A Japanese form of ritual suicide, the term "seppuku" derives from the two Sino-Japanese roots setsu 切 ("to cut", from Middle Chinese tset) and puku 腹 ("belly", from MC pjuwk). It is also known as harakiri (腹切り, "cutting the belly"),[4] a term more widely familiar outside Japan, and which is written with the same kanji as seppuku, but in reverse order with an okurigana. In Japanese, the more formal seppuku, a Chinese on'yomi reading, is typically used in writing, while harakiri, a native kun'yomi reading, is used in speech. Ross notes,
It is commonly pointed out that hara-kiri is a vulgarism, but this is a misunderstanding. Hara-kiri is a Japanese reading or Kun-yomi of the characters; as it became customary to prefer Chinese readings in official announcements, only the term seppuku was ever used in writing. So hara-kiri is a spoken term, but only to commoners and seppuku a written term, but spoken amongst higher classes for the same act.[5]

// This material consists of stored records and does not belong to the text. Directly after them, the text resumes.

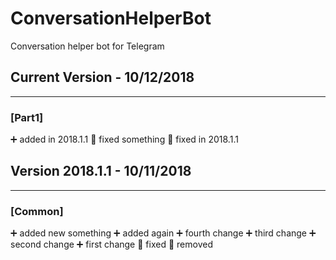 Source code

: # ConversationHelperBot
Conversation helper bot for Telegram


## Current Version - 10/12/2018
---------------
### [Part1]
:heavy_plus_sign: added in 2018.1.1
:hammer: fixed something
:hammer: fixed in 2018.1.1

## Version 2018.1.1 - 10/11/2018
---------------
### [Common]
:heavy_plus_sign: added new something
:heavy_plus_sign: added again
:heavy_plus_sign: fourth change
:heavy_plus_sign: third change
:heavy_plus_sign: second change
:heavy_plus_sign: first change
:hammer: fixed
:bug: removed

The word jigai (自害?) means "suicide" in Japanese. The modern word for suicide is jisatsu (自殺?). In some popular western texts, such as martial arts magazines, the term is associated with suicide of samurai wives.[6] The term was introduced into English by Lafcadio Hearn in his Japan: An Attempt at Interpretation,[7] an understanding which has since been translated into Japanese.[8] Joshua S. Mostow notes that Hearn misunderstood the term jigai to be the female equivalent of seppuku.[9]